_Records shown_.
★ ★ ★ ★ ★

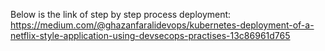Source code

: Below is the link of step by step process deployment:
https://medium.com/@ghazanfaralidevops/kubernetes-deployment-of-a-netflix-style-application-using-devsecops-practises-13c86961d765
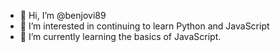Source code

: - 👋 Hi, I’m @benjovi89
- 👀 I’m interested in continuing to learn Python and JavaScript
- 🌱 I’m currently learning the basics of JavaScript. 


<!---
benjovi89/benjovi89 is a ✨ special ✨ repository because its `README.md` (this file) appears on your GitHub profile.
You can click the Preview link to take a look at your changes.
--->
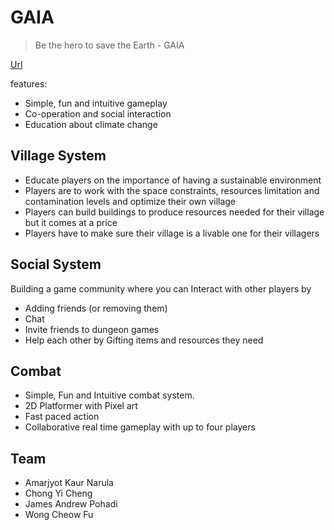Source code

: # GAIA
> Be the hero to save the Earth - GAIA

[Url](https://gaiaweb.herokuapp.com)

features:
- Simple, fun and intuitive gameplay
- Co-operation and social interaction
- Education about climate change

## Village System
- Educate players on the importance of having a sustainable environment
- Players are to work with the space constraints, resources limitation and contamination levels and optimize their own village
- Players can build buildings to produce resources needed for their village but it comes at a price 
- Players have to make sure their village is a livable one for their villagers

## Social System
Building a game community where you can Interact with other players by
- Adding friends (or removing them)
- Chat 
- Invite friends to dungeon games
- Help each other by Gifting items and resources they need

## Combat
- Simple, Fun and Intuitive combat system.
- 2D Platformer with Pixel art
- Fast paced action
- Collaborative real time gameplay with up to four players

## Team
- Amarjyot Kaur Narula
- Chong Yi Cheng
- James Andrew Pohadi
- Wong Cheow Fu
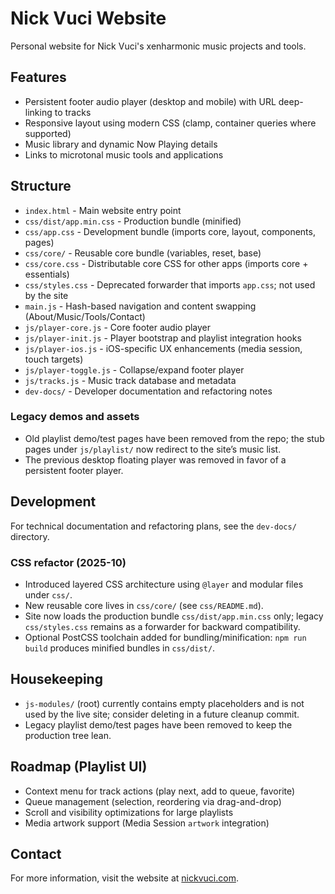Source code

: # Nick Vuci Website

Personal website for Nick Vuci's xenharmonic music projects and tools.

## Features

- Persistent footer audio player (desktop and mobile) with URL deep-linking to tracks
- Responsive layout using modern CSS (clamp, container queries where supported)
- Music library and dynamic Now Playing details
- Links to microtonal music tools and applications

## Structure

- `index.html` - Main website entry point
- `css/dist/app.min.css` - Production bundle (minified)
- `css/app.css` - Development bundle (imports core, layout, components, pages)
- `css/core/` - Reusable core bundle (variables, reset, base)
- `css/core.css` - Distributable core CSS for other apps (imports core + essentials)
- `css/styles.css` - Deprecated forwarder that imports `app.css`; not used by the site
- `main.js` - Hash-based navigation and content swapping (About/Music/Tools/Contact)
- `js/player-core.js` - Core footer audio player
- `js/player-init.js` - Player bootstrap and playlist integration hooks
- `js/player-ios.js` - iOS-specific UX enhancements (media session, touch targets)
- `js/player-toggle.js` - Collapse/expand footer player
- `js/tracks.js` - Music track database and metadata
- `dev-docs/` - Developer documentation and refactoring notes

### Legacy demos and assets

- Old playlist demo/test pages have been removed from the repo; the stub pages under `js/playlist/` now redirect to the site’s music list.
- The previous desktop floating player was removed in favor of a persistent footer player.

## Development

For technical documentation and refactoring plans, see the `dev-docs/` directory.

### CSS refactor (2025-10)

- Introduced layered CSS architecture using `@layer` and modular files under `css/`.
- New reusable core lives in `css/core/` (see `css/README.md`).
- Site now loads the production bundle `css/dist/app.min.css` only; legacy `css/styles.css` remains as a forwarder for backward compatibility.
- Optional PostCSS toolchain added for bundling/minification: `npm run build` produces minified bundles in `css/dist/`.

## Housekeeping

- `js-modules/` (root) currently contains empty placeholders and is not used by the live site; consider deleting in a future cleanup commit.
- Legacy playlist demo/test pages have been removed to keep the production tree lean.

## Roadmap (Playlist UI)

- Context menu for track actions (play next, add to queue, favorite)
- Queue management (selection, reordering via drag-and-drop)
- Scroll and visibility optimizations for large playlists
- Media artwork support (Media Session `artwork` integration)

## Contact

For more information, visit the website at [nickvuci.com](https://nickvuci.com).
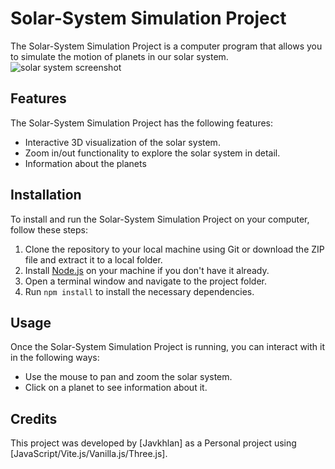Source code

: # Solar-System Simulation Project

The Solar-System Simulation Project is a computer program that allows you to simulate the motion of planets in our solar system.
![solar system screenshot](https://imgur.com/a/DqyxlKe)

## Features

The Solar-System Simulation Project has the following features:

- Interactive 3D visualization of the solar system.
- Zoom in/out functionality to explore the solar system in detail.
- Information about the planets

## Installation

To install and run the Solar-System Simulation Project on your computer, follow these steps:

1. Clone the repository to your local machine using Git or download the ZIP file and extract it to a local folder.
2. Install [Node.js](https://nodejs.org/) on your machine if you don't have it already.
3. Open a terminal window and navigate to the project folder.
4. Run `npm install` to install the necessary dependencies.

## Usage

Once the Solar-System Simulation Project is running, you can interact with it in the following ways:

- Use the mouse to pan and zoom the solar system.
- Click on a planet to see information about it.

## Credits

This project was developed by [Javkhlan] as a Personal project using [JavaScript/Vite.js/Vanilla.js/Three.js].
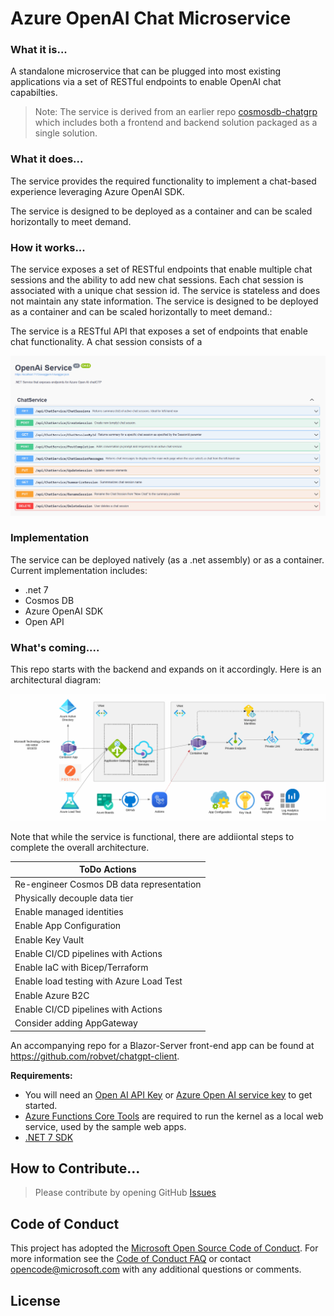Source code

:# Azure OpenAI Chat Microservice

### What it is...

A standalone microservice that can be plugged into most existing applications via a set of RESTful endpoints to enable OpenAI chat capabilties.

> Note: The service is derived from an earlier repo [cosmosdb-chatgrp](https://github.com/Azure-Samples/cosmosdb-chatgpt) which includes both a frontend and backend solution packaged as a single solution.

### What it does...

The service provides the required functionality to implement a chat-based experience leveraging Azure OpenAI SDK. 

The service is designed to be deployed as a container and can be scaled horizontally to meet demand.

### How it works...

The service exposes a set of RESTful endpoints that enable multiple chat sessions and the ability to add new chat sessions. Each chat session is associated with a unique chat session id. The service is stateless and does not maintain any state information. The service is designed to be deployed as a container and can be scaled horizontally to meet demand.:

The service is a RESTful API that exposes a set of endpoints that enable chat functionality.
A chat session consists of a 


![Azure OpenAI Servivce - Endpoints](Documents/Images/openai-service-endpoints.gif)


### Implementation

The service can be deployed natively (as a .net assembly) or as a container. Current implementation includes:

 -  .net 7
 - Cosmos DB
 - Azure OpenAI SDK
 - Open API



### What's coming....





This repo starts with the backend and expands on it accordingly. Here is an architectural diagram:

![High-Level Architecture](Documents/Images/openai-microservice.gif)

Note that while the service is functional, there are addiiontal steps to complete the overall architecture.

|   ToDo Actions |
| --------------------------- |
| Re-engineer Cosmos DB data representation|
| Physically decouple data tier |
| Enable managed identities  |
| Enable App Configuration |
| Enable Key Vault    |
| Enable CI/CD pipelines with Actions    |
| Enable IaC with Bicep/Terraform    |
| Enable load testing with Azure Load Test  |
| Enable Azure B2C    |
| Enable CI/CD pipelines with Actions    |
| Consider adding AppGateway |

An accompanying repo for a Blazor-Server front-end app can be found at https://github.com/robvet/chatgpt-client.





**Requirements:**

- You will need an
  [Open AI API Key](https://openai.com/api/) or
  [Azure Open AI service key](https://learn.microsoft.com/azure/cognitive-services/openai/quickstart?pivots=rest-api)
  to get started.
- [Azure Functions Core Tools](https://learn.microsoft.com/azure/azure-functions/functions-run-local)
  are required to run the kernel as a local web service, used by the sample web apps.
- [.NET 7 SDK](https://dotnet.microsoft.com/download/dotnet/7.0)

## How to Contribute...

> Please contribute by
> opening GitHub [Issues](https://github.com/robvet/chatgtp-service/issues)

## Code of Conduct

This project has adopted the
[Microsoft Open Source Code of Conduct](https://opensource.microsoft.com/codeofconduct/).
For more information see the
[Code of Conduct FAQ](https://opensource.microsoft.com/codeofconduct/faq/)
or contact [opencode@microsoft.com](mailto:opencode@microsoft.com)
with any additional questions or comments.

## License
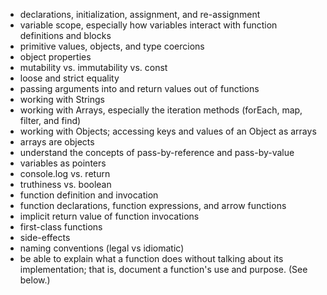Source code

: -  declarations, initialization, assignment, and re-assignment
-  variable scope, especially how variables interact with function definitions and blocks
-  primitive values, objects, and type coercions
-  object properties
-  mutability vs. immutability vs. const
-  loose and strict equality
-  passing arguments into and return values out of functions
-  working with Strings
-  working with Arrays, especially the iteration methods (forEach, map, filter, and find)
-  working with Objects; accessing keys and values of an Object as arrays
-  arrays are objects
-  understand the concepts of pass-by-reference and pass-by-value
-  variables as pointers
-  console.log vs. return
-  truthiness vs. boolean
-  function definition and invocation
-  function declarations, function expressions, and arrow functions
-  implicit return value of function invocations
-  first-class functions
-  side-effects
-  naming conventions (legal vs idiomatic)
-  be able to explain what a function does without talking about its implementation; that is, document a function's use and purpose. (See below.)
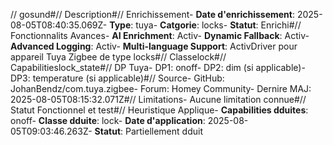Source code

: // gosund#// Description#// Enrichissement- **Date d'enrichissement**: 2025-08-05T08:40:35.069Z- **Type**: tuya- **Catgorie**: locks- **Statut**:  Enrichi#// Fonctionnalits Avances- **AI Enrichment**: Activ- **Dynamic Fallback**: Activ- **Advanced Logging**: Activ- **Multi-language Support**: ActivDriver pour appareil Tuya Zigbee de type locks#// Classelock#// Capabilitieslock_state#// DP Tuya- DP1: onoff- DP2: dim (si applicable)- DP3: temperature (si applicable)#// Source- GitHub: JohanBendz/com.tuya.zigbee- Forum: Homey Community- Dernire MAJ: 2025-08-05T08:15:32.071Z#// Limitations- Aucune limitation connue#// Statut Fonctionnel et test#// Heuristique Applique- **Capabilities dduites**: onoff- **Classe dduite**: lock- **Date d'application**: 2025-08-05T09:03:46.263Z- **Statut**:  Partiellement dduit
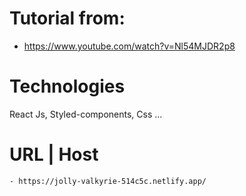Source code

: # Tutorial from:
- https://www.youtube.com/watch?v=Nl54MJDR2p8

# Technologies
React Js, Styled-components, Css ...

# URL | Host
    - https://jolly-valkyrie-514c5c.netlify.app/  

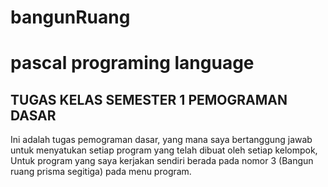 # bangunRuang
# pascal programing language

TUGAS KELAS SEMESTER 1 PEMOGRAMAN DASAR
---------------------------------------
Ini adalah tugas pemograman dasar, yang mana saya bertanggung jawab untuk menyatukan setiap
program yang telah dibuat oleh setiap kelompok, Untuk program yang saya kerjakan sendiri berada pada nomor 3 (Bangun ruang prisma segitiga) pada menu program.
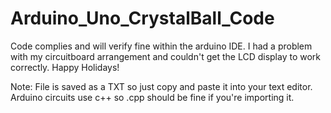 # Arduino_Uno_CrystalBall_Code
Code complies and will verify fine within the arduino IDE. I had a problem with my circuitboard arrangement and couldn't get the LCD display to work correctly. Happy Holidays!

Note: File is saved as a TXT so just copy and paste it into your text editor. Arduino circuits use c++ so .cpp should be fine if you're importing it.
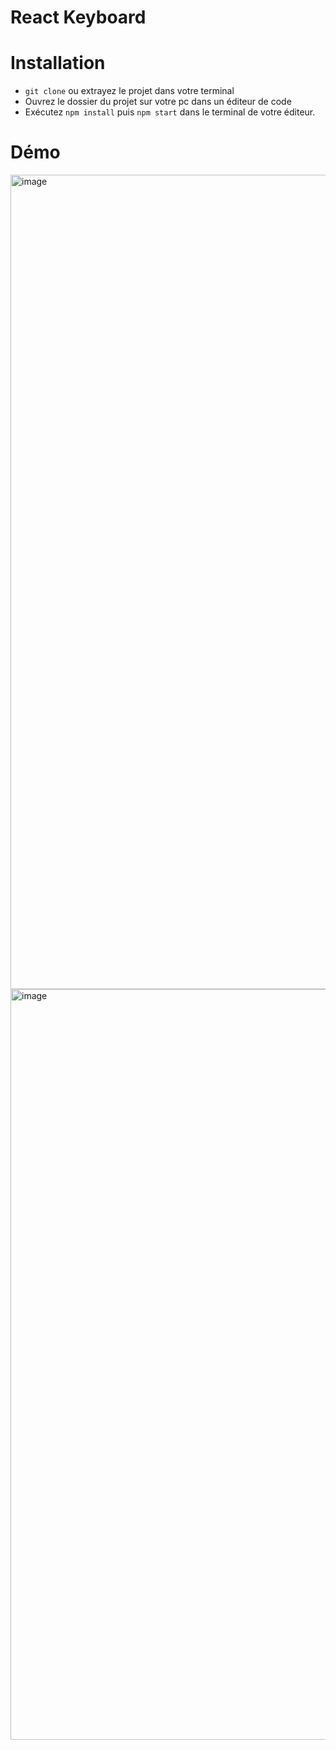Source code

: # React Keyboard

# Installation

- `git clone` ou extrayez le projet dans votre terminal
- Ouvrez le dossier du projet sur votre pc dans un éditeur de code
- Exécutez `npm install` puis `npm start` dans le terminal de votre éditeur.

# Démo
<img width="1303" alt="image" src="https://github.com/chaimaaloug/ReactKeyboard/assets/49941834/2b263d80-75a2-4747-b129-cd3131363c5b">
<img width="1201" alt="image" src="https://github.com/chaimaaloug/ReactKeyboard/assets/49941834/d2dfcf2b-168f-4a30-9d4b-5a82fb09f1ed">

★ ★ ★ ★ ★

_Task objective_.
A verbatim reproduction is expected: starting at the line above that has "2. Install [Node.js](https://nodejs.org/)", ending at the line that has "OpenAI Chat Microservice", both included, and with no pictures and no other lines.

_Answer box_.
2. Install [Node.js](https://nodejs.org/) on your machine if you don't have it already.
3. Open a terminal window and navigate to the project folder.
4. Run `npm install` to install the necessary dependencies.

## Usage

Once the Solar-System Simulation Project is running, you can interact with it in the following ways:

- Use the mouse to pan and zoom the solar system.
- Click on a planet to see information about it.

## Credits

This project was developed by [Javkhlan] as a Personal project using [JavaScript/Vite.js/Vanilla.js/Three.js].
Source code

:# Azure OpenAI Chat Microservice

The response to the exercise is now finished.